◆ Information supplied
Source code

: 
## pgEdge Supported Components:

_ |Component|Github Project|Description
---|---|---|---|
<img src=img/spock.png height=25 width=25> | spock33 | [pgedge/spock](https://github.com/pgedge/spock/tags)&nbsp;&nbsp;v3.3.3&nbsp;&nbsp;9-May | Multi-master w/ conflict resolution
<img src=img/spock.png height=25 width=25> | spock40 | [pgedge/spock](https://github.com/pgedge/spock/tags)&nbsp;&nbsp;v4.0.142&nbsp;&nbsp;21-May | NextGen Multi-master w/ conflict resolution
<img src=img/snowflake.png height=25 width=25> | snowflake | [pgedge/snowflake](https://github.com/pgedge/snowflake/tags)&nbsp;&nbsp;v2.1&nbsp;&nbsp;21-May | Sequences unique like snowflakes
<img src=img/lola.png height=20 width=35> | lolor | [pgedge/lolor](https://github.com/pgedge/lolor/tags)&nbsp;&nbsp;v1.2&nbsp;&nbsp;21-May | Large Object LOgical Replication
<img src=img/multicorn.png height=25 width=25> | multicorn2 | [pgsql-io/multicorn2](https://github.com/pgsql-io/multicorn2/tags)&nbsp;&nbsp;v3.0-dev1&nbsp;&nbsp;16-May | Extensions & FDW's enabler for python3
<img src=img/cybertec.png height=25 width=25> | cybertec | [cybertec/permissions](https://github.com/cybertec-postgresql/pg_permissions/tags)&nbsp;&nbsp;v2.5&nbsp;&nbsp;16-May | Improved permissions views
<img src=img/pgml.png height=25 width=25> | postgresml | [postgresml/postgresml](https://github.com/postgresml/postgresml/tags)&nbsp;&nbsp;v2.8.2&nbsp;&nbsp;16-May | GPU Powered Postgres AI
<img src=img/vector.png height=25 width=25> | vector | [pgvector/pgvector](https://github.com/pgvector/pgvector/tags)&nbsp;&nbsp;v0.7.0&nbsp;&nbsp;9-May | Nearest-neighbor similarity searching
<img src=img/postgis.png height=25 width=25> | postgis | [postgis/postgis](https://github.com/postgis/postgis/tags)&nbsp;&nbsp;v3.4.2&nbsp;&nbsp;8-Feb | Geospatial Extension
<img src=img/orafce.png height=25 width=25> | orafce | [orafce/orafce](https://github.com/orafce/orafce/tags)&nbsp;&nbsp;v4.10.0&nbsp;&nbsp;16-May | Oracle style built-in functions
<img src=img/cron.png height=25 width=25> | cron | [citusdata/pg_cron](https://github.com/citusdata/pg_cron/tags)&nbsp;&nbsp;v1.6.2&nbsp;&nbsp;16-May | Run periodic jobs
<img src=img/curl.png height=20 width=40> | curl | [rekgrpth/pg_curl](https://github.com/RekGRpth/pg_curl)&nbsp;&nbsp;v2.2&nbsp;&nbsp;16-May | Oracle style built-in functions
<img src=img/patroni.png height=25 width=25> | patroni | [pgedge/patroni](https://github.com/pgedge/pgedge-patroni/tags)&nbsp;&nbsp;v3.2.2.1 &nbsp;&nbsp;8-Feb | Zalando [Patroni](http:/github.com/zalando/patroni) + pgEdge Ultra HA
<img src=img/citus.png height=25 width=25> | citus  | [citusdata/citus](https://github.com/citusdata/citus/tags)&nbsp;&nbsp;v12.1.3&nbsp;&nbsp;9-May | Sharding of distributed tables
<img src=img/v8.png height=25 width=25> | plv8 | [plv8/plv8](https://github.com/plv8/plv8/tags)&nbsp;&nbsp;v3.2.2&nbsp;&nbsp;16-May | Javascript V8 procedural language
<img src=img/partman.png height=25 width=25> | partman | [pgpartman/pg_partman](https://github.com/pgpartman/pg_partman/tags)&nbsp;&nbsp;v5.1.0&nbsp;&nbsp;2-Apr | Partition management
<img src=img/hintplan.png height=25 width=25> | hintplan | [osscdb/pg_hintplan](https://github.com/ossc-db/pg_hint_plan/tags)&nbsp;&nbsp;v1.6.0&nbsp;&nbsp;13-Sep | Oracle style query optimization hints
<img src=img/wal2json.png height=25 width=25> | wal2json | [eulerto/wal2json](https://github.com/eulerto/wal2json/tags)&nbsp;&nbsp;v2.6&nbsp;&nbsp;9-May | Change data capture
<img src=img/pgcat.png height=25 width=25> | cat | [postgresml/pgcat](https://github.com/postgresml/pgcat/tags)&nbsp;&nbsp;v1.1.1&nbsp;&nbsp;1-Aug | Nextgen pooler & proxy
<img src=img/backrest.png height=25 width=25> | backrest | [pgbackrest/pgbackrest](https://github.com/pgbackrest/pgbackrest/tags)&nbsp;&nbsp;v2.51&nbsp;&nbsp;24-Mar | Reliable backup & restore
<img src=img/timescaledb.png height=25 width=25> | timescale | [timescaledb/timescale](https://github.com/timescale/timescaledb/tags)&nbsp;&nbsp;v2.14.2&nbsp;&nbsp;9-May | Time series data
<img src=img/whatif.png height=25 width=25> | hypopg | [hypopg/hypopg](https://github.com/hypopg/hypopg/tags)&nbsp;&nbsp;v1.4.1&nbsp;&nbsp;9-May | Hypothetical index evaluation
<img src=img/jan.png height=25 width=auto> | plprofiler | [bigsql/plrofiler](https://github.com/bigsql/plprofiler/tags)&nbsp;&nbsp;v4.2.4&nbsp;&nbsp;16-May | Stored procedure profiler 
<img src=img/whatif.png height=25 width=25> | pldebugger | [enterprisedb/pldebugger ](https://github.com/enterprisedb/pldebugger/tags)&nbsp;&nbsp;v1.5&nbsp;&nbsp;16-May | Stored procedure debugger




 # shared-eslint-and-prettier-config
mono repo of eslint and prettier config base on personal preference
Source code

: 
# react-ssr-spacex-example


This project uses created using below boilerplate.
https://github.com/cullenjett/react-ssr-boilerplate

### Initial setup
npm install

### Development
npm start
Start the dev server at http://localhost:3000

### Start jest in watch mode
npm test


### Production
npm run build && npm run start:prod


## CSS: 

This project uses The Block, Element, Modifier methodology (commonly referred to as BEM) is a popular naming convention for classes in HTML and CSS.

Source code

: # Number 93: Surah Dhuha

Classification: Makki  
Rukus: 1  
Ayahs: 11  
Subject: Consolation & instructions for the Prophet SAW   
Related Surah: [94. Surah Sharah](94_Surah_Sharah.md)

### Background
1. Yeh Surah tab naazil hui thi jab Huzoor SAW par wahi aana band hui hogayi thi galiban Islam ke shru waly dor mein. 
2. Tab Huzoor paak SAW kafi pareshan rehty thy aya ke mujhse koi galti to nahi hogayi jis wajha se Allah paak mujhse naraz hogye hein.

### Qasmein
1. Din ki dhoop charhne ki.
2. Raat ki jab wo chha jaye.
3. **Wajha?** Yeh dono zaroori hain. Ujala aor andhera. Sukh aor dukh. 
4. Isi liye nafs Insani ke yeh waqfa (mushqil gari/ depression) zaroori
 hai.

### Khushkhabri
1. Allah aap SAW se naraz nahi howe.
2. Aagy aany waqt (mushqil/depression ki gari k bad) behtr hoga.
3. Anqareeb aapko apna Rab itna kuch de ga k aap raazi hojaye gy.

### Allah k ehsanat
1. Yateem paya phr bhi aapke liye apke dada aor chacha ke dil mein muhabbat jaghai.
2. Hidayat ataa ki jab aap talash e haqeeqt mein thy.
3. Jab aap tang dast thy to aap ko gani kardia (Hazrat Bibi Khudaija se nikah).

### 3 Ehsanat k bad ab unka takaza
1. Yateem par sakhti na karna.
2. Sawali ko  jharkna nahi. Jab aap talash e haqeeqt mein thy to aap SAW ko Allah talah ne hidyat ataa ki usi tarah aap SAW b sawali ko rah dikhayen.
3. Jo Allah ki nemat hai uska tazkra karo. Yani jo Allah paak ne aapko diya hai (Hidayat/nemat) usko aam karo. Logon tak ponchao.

◆ Task prompt
The lines that mention the word "gari" should be pulled from the records above.

◆ Result for this task
4. Isi liye nafs Insani ke yeh waqfa (mushqil gari/ depression) zaroori
2. Aagy aany waqt (mushqil/depression ki gari k bad) behtr hoga.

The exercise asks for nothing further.